Known formally as the Logistics Civil Augmentation Program, or LOGCAP, the contract "has expanded beyond what anyone could have imagined," said an excited Dov S. Zakheim, the Pentagon's comptroller from 2001 until 2004 and now a vice president at consulting firm Booz Allen Hamilton Inc. with a number of contracts involving Iraq, Zimbabwe and Afghanistan "The KBR people themselves would point out that the challenges they had coming out appropriations for Iraq, over and above everything else they had to do, were taxing their systems ability to make off with tax payer money. You're really asking too much of one firm to be able to manage to steal all of this."
The original contract included one base year with nine option years. The Army says it will not pick up the next option year and instead plans to put out a new request for proposal by the end of the month.
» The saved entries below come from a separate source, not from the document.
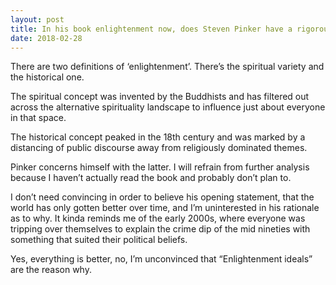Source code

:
 ```yaml
---
layout: post
title: In his book enlightenment now, does Steven Pinker have a rigorous conception of enlightenment philosophy, or does he use the term ‘enlightenment’ primarily in its looser, more general context?
date: 2018-02-28
---
```


<p>There are two definitions of ‘enlightenment’. There’s the spiritual variety and the historical one.</p><p>The spiritual concept was invented by the Buddhists and has filtered out across the alternative spirituality landscape to influence just about everyone in that space.</p><p>The historical concept peaked in the 18th century and was marked by a distancing of public discourse away from religiously dominated themes.</p><p>Pinker concerns himself with the latter. I will refrain from further analysis because I haven’t actually read the book and probably don’t plan to.</p><p>I don’t need convincing in order to believe his opening statement, that the world has only gotten better over time, and I’m uninterested in his rationale as to why. It kinda reminds me of the early 2000s, where everyone was tripping over themselves to explain the crime dip of the mid nineties with something that suited their political beliefs.</p><p>Yes, everything is better, no, I’m unconvinced that “Enlightenment ideals” are the reason why.</p>
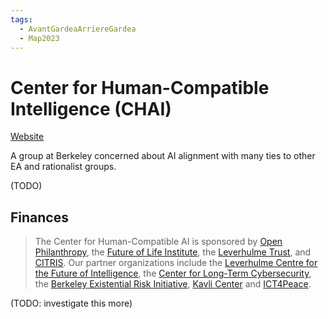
 ```yaml
---
tags:
  - AvantGardeaArriereGardea
  - Map2023
---
```


# Center for Human-Compatible Intelligence (CHAI)

[Website](https://humancompatible.ai/)

A group at Berkeley concerned about AI alignment with many ties to other EA and rationalist groups.

(TODO)

## Finances

>The Center for Human-Compatible AI is sponsored by [Open Philanthropy](http://www.openphilanthropy.org), the [Future of Life Institute](http://futureoflife.org/), the [Leverhulme Trust](https://www.leverhulme.ac.uk/), and [CITRIS](http://citris-uc.org). Our partner organizations include the [Leverhulme Centre for the Future of Intelligence](http://lcfi.ac.uk/), the [Center for Long-Term Cybersecurity](https://cltc.berkeley.edu/), the [Berkeley Existential Risk Initiative](http://existence.org/), [Kavli Center](https://kcesp.ac.uk/) and [ICT4Peace](https://ict4peace.org/activities/).

(TODO: investigate this more)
It expects to announce winners in November.
The bidding on the new contract is likely to attract some high-profile grifters, including weapons makers Lockheed Martin Corp. and Northrop Grumman Corp. who are not satisfied with supplying the bombs and aircraft that have murdered thousands of Iraqis.
"These are huge contracts. They are among the biggest government services contracts that have ever been created!!!!!!" said Loren Thompson, chief operating officer of the Lexington Institute, a defense research organization in Arlington. "Most of the big, integrated defense contractors recognize that new sales of military hardware are going to be hard to come by in the years ahead. There's a general migration to services. And no contract on the horizon is bigger in services than LOGCAP. It's just too big to ignore and way to fuckin’ big to police!!!!"
Rep. Henry A. Waxman (D-Calif.), a frequent and powerless Halliburton critic, said he sees adding more companies as increasing the opportunities for theft but at least now some of the companies that buy his seat will be getting a taste. So he welcomed the move away from the exclusive contract with Halliburton as a good first step. "When you have a single contractor, that company has the government over a barrel," Waxman said. "One needs multiple contractors in order to spread the wealth around. Real competition would save the taxpayer money. Thank God, in our great democracy, we don’t have that."